026
「お前さんは……」
山父の言葉に静かに耳を傾ける。
「なんだ」
そして尋ねる。
「将来的に責任感が問われる職に就くだろう」
なんと。縛られることが嫌いな旺伝が責任感に問われる職に就くと言うのだ。
「それは本当か?」
「ちげえねえ。オイラの予言の的中率は百パーセントだぜ」
素晴らしい自信に満ち溢れていた。
「なんとも言えないな。この予言は」
「まあまあ、続きがあるから良く聞きなされよ」
山父はそう言うのだった。続きがるのだと。
「そうだな。聞くとするか」
「旺伝よ……お前さんはその仕事で命の危機に迫られるぜ」
「そうなのか」
危機感という物を感じられない一言だった。
「なんだよ。えらくテンションが低いじゃねえか」
「俺はそれまでに生きていられるのか、まずそこから不安だ」
旺伝は呪いに掛けられている。悪魔への変身を可能とする代わりに、老化が急激に進んでしまうという恐ろしい呪いに。もしも過度な変身を行う事態に陥ったら、旺伝の体は老体になっていしまう。
「読めないな」
「読めないだと?」
「空白の時間になっている。お前さんの近い未来は」
「要するに、死んでいるということか?」
「いいや。お前さんが特殊な職に就く前の期間が見れないんだ。この期間になにがあるのか……オイラにも分からないな」
「予知能力をもってしてもか?」
「てやんでい。オイラにも見えない未来はあるのさ」
完璧な存在などありえないということだ。
「たとえばどんな未来だ」
「運命回廊を彷徨っている未来」
小さく、しかしハッキリとした声で呟いていた。
「運命回廊?」
聞き覚えの無い単語に謎を覚え、旺伝は聞き返した。
「常人の人間ならば運命は一本道だ。しかし、どうもお前さんの場合は運命力が強すぎて、様々な種類の運命に枝分かれしている様だぜ」
「それが運命回廊なのか」
「この一年、激動になることは間違いないだろう。だが、その先には希望が待っているぞ」
責任感の強い職に就くことだ。それが果たして希望なのか。
「就職という名の希望か。悪夢の間違いじゃないか?」
旺伝は正社員になって働くことを忌み嫌う。どうせなら自分が社長になって事業を立ち上げたいぐらいなのだ。

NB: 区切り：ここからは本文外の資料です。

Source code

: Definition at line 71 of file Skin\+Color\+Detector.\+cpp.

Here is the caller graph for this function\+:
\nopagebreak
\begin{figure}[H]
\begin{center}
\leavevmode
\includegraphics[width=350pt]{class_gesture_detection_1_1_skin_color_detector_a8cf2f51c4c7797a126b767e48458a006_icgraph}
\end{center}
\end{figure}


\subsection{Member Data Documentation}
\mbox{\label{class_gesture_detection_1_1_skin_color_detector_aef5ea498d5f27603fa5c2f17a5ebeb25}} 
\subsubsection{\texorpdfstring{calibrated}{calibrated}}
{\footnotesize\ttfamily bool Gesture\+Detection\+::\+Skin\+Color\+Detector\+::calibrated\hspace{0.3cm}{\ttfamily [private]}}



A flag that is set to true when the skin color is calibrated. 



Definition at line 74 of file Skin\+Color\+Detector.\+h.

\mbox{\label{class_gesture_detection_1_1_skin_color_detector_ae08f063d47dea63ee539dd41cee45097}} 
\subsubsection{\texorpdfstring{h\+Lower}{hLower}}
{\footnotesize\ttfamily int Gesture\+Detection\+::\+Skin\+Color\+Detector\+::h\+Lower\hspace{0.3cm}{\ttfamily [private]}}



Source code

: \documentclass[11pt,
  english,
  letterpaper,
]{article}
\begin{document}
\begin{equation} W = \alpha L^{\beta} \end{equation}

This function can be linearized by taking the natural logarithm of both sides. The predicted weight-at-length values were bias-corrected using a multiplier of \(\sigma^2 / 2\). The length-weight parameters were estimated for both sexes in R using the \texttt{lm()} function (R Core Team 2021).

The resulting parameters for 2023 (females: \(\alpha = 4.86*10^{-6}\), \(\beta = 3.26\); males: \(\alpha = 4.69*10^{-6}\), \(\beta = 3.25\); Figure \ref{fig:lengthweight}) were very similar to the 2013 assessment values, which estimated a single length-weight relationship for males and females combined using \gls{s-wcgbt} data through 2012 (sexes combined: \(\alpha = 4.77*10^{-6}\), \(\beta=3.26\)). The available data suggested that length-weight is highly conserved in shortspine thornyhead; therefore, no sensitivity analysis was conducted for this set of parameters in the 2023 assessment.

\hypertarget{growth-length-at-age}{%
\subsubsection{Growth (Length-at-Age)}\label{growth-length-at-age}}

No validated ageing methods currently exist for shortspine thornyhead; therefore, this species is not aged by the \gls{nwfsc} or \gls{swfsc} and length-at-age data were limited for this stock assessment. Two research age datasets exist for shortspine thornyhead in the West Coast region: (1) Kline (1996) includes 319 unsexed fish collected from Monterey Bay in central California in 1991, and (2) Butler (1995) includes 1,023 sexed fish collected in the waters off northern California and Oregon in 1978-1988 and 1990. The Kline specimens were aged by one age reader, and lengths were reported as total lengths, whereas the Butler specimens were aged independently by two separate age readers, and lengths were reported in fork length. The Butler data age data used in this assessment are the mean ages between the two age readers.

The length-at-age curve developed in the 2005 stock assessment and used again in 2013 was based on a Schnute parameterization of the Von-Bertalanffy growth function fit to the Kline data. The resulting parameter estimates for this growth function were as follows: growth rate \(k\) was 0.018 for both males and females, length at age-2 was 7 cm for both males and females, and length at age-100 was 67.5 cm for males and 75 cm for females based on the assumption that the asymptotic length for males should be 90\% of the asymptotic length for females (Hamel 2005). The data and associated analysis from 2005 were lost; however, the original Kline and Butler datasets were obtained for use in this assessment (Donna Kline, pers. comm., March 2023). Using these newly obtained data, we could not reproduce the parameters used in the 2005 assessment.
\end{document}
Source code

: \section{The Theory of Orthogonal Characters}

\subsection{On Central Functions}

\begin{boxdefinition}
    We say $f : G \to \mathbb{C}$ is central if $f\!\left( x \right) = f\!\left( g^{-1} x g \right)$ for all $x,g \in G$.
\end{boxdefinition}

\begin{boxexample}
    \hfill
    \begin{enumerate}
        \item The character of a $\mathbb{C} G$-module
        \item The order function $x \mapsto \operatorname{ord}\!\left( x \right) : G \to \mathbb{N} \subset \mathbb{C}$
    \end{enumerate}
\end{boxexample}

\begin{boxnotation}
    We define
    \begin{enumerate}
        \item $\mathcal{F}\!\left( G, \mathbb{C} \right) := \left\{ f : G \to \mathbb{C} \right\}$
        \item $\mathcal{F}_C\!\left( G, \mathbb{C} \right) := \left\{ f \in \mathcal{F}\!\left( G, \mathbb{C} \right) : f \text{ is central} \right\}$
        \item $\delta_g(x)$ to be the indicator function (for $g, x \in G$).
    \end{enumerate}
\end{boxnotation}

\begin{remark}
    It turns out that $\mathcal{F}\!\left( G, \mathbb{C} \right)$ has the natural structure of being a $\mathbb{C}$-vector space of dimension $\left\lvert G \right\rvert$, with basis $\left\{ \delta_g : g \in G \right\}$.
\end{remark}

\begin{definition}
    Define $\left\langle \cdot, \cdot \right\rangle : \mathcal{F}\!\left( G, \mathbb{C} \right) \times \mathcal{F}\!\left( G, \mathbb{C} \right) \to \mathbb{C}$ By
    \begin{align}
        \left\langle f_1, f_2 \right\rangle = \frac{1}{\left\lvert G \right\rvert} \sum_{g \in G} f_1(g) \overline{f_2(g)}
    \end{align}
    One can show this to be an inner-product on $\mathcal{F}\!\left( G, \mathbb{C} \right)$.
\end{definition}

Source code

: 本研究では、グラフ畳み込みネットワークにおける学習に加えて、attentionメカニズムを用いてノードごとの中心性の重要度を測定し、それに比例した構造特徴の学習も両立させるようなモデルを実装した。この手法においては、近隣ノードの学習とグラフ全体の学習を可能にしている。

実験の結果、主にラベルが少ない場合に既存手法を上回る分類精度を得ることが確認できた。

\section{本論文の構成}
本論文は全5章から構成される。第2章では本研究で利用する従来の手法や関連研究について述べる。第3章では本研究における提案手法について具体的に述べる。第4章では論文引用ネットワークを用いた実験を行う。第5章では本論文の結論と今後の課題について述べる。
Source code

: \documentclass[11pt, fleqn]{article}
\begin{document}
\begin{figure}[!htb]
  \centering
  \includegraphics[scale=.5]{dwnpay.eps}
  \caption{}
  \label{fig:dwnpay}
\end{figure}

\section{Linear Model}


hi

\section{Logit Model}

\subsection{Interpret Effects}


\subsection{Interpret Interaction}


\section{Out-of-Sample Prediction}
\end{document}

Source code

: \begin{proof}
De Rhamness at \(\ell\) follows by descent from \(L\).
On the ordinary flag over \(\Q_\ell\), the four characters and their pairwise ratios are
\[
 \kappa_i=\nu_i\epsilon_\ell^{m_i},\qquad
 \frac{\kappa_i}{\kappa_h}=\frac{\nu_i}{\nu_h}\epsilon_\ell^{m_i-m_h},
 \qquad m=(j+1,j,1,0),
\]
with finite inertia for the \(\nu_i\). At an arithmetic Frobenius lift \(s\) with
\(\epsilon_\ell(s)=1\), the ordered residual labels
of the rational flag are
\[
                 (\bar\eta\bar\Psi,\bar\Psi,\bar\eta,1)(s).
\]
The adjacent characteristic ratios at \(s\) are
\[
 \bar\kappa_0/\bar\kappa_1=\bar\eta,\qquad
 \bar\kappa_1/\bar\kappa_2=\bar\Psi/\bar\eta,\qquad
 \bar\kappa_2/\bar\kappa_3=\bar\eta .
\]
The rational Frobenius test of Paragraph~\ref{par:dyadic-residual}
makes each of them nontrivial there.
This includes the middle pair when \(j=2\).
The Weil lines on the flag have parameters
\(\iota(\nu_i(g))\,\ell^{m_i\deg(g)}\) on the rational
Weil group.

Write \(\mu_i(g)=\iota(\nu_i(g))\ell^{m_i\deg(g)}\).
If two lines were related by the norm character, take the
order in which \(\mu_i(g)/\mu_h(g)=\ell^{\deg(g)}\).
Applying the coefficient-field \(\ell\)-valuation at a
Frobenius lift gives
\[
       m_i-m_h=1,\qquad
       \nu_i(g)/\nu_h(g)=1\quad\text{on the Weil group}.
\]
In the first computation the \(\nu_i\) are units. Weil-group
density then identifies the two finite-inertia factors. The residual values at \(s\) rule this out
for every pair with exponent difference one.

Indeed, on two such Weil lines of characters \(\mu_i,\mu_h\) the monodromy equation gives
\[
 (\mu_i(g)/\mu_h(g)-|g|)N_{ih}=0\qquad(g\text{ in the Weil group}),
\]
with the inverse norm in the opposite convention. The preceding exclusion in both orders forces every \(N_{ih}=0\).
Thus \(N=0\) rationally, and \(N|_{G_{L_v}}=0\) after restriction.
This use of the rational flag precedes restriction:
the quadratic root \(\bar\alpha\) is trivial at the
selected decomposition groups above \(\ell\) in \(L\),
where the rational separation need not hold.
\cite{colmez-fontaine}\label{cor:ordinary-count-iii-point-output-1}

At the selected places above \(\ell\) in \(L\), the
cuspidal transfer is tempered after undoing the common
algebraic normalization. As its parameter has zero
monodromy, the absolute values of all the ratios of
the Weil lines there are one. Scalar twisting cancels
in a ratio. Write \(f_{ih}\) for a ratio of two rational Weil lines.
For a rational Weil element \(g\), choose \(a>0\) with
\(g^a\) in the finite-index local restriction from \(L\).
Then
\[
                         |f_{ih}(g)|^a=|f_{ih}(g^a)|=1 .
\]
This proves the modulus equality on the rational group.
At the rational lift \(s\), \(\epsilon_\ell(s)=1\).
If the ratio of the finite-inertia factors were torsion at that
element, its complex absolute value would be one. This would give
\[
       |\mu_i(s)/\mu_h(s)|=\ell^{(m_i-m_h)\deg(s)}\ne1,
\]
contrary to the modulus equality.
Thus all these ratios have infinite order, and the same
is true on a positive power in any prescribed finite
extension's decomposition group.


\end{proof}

「何言ってんだ。中卒のお前さんにとって一番の希望は就職だろう」
「それには同意しますよ。私も旺伝君の将来が心配です」
接客業を除けば、中卒で正社員になるのは難しい。ましてや大企業であれば尚更である。ラストラッシュは社長であるが故に、そのことを心配しているようだった。
「で、その運命回廊を突破すれば一本道の運命が待っているのか?」
「そうだ。生き残る可能性は十分にあるぜ」
そうだというのだ。旺伝はこの先、生き残るチャンスは巡ってくると。
「だが、就職しても命の危険と隣り合わせであるというのか」
「人生ってのはそんなモンだよ。常に銃口をつきつけられていると思え。生物ってのは脆い体なんだから、いつ死ぬか分からねえよ」
「山父もいつ死ぬか分からないのか?」
「オイラが読めるのは部分的な未来だけだ。全部って訳じゃねえ……。それに自分がいつ死ぬかなんて想像したくもないのさ」
予知能力にも限界がるといういことだ。全ての未来を読める訳では無い。
「それじゃ、この先世界で起こる大災害や世界大戦はどうだ?」
「そんなデカい規模の未来は無理だぜ」
「なんだよ。その程度なのか」
「オイラはしがない妖怪だ。神話に出てくるお偉い預言者じゃねえからよ」
「それでも山父様は断片的に未来が読めるのです。まさに神の能力ですよ」
ラストラッシュは絶賛していた。
「そうかもしれないな」
「実は私も山父様に未来を見てもらったことがあるのです」
以前にあったというのだ。
「へえ、どうだった?」
「とある人物の往く末を見届ける運命と」
「ああ。そんなこと言ったけな。随分と昔のことだから忘れちまったぜ」
山父は相変わらず腹から声を出して笑っていたのだった。